We will celebrate with our small but loving family there, give thanks to each other and think about the crisis, mystery, and joy of life.

11 Comments

  1. Hollywood isn’t reality & it’s good to remember that now & then. I love my parents, but I also hate them occasionally when I remember certain things they did or failed to do. They have passed from this life now & my only brother & I have never seen eye to eye on anything. I haven’t seen him in years & we seldom communicate. I have a husband & 4 grown kids. Holidays are often tense & difficult due to, let’s say, clashing personalities. I used to say, & sometimes still do to myself, Christmas in Saudi Arabia (where there isn’t any) sounds good to me!

  2. Thanks so much for the depth you bring in your writing. I have loved you for many years now through your books and your blog. I have felt for many years that we are family or at least familiar. I love you, Jon.

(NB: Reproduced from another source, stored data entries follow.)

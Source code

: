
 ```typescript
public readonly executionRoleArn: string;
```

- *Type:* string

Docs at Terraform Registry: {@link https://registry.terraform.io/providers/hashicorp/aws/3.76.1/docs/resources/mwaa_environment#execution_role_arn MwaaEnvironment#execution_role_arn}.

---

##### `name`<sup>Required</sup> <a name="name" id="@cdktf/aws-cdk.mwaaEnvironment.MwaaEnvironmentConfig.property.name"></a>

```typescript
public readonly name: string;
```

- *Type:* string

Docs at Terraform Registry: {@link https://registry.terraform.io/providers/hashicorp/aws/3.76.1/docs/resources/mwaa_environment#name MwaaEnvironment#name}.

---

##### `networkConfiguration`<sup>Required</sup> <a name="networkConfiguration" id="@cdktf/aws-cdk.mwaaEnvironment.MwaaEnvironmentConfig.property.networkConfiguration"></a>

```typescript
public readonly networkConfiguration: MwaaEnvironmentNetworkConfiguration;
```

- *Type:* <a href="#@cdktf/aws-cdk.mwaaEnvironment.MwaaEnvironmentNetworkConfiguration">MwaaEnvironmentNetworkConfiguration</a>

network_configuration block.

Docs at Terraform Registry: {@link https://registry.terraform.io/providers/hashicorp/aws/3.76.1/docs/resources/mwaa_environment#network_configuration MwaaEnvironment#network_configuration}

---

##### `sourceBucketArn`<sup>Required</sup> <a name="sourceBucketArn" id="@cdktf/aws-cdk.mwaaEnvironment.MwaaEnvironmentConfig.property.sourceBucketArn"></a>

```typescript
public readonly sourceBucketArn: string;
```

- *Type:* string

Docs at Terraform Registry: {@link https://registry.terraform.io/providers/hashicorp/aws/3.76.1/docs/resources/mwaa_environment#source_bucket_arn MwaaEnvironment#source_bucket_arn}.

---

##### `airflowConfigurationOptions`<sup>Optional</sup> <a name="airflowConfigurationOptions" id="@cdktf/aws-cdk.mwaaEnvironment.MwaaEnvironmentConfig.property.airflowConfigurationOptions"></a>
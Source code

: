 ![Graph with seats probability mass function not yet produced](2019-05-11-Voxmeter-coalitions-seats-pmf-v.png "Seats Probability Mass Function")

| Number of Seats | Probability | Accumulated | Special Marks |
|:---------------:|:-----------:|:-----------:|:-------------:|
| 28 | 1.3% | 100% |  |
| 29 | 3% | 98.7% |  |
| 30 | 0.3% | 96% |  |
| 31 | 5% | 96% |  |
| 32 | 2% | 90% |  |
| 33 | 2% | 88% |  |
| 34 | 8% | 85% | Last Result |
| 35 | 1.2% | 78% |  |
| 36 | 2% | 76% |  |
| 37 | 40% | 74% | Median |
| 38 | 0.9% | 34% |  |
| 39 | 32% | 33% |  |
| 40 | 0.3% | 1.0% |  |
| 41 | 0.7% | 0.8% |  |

  3. I can relate. As someone who felt profound relief when my parents died, I often feel like an outsider looking in. I get so tired of the assumption that so many people make that all of us have wonderful parents. I must confess that I take a perverse kind of pleasure in responding to Hallmark sentiments on occasions like Mother’s Day with a simple “I was relieved when she died.”
    There is a huge injustice being done in family court where an abusive parent (usually the father) gets custody of the children because the other parent must have alienated them . I believe that this stems from the same place that leaves people unable to comprehend that not all parents are benign and that we must love people even when they are toxic to our very soul. Thank goodness we can create our own surrogate families.

  4. As I was reading, I heard myself saying (in my mind) “but you and Maria are a wonderful family!”
    But I realize you were referring to your families of origin, and I remember when I first realized, as you said, that we can create a family of our choice, as you and Maria have.
    I know there’s no fairytale ending for me, and no close family at all, but I am grateful for the friends who have chosen me as family. I am so happy that you two have been so good together.

  5. Hi Jon, thank you for addressing this topic as it is difficult to be surrounded by all the “family centered” celebrations that are shown on TV or in the movies that focus on the togetherness of family sharing laughs and conversation but I also feel sad that i don’t have this with my own family now due to extenuating circumstances. I do look at what I have with my husband, close friends, and my dogs…they are my family and I love them. I sincerely hope you and Maria keep enjoying each other in your beautiful surroundings with your dogs, and the close ties that you have with friends…..this wonderful portrayal of your family unit is extremely important and most of all, these components of your life provide you both with the love and closeness that defines… “family”.

  6. I remember once, years ago, telling my therapist about something I had seen or read about the strong bonds between brothers. I told I wished I had that with my brothers and that I wished I had strong feelings about family. He chuckled a bit (perfectly appropriately for the relationship we had) and said to me, “You have strong feelings about family. They’re just all negative.” That was a good 30 years or so ago. Nothing much has changed since then, I’m afraid.

  7. Another meaningful post, Jon, thank you. I heard this all my life: “Family is all we have!” and it has taken many years of therapy and boundary work to let go of that toxic tribal dogma. I have created the family I wanted, by selecting people that are kind, loving, and growing. It took a lot of therapy to let go of my resentment that I didn’t have the family that I wanted; they may have been able to be different, but they weren’t and aren’t and I love them, but don’t have to like them or see them. It feels good to be free of the burden of old beliefs.